● **Try it**: Copy the entries that appear below in full, leaving out any picture among them.

Saved data entries:

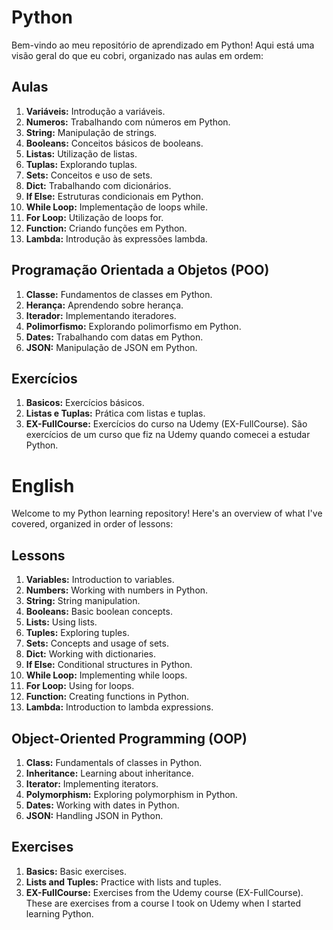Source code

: # Python

Bem-vindo ao meu repositório de aprendizado em Python! Aqui está uma visão geral do que eu cobri, organizado nas aulas em ordem:

## Aulas
1. **Variáveis:** Introdução a variáveis.
2. **Numeros:** Trabalhando com números em Python.
3. **String:** Manipulação de strings.
4. **Booleans:** Conceitos básicos de booleans.
5. **Listas:** Utilização de listas.
6. **Tuplas:** Explorando tuplas.
7. **Sets:** Conceitos e uso de sets.
8. **Dict:** Trabalhando com dicionários.
9. **If Else:** Estruturas condicionais em Python.
10. **While Loop:** Implementação de loops while.
11. **For Loop:** Utilização de loops for.
12. **Function:** Criando funções em Python.
13. **Lambda:** Introdução às expressões lambda.

## Programação Orientada a Objetos (POO)
1. **Classe:** Fundamentos de classes em Python.
2. **Herança:** Aprendendo sobre herança.
3. **Iterador:** Implementando iteradores.
4. **Polimorfismo:** Explorando polimorfismo em Python.
5. **Dates:** Trabalhando com datas em Python.
6. **JSON:** Manipulação de JSON em Python.

## Exercícios
1. **Basicos:** Exercícios básicos.
2. **Listas e Tuplas:** Prática com listas e tuplas.
3. **EX-FullCourse:** Exercícios do curso na Udemy (EX-FullCourse). São exercícios de um curso que fiz na Udemy quando comecei a estudar Python.




# English

Welcome to my Python learning repository! Here's an overview of what I've covered, organized in order of lessons:

## Lessons
1. **Variables:** Introduction to variables.
2. **Numbers:** Working with numbers in Python.
3. **String:** String manipulation.
4. **Booleans:** Basic boolean concepts.
5. **Lists:** Using lists.
6. **Tuples:** Exploring tuples.
7. **Sets:** Concepts and usage of sets.
8. **Dict:** Working with dictionaries.
9. **If Else:** Conditional structures in Python.
10. **While Loop:** Implementing while loops.
11. **For Loop:** Using for loops.
12. **Function:** Creating functions in Python.
13. **Lambda:** Introduction to lambda expressions.

## Object-Oriented Programming (OOP)
1. **Class:** Fundamentals of classes in Python.
2. **Inheritance:** Learning about inheritance.
3. **Iterator:** Implementing iterators.
4. **Polymorphism:** Exploring polymorphism in Python.
5. **Dates:** Working with dates in Python.
6. **JSON:** Handling JSON in Python.

## Exercises
1. **Basics:** Basic exercises.
2. **Lists and Tuples:** Practice with lists and tuples.
3. **EX-FullCourse:** Exercises from the Udemy course (EX-FullCourse). These are exercises from a course I took on Udemy when I started learning Python.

● **Written answer**:
Source code

: # Python

Bem-vindo ao meu repositório de aprendizado em Python! Aqui está uma visão geral do que eu cobri, organizado nas aulas em ordem:

## Aulas
1. **Variáveis:** Introdução a variáveis.
2. **Numeros:** Trabalhando com números em Python.
3. **String:** Manipulação de strings.
4. **Booleans:** Conceitos básicos de booleans.
5. **Listas:** Utilização de listas.
6. **Tuplas:** Explorando tuplas.
7. **Sets:** Conceitos e uso de sets.
8. **Dict:** Trabalhando com dicionários.
9. **If Else:** Estruturas condicionais em Python.
10. **While Loop:** Implementação de loops while.
11. **For Loop:** Utilização de loops for.
12. **Function:** Criando funções em Python.
13. **Lambda:** Introdução às expressões lambda.

## Programação Orientada a Objetos (POO)
1. **Classe:** Fundamentos de classes em Python.
2. **Herança:** Aprendendo sobre herança.
3. **Iterador:** Implementando iteradores.
4. **Polimorfismo:** Explorando polimorfismo em Python.
5. **Dates:** Trabalhando com datas em Python.
6. **JSON:** Manipulação de JSON em Python.

## Exercícios
1. **Basicos:** Exercícios básicos.
2. **Listas e Tuplas:** Prática com listas e tuplas.
3. **EX-FullCourse:** Exercícios do curso na Udemy (EX-FullCourse). São exercícios de um curso que fiz na Udemy quando comecei a estudar Python.




# English

Welcome to my Python learning repository! Here's an overview of what I've covered, organized in order of lessons:

## Lessons
1. **Variables:** Introduction to variables.
2. **Numbers:** Working with numbers in Python.
3. **String:** String manipulation.
4. **Booleans:** Basic boolean concepts.
5. **Lists:** Using lists.
6. **Tuples:** Exploring tuples.
7. **Sets:** Concepts and usage of sets.
8. **Dict:** Working with dictionaries.
9. **If Else:** Conditional structures in Python.
10. **While Loop:** Implementing while loops.
11. **For Loop:** Using for loops.
12. **Function:** Creating functions in Python.
13. **Lambda:** Introduction to lambda expressions.

## Object-Oriented Programming (OOP)
1. **Class:** Fundamentals of classes in Python.
2. **Inheritance:** Learning about inheritance.
3. **Iterator:** Implementing iterators.
4. **Polymorphism:** Exploring polymorphism in Python.
5. **Dates:** Working with dates in Python.
6. **JSON:** Handling JSON in Python.

## Exercises
1. **Basics:** Basic exercises.
2. **Lists and Tuples:** Practice with lists and tuples.
3. **EX-FullCourse:** Exercises from the Udemy course (EX-FullCourse). These are exercises from a course I took on Udemy when I started learning Python.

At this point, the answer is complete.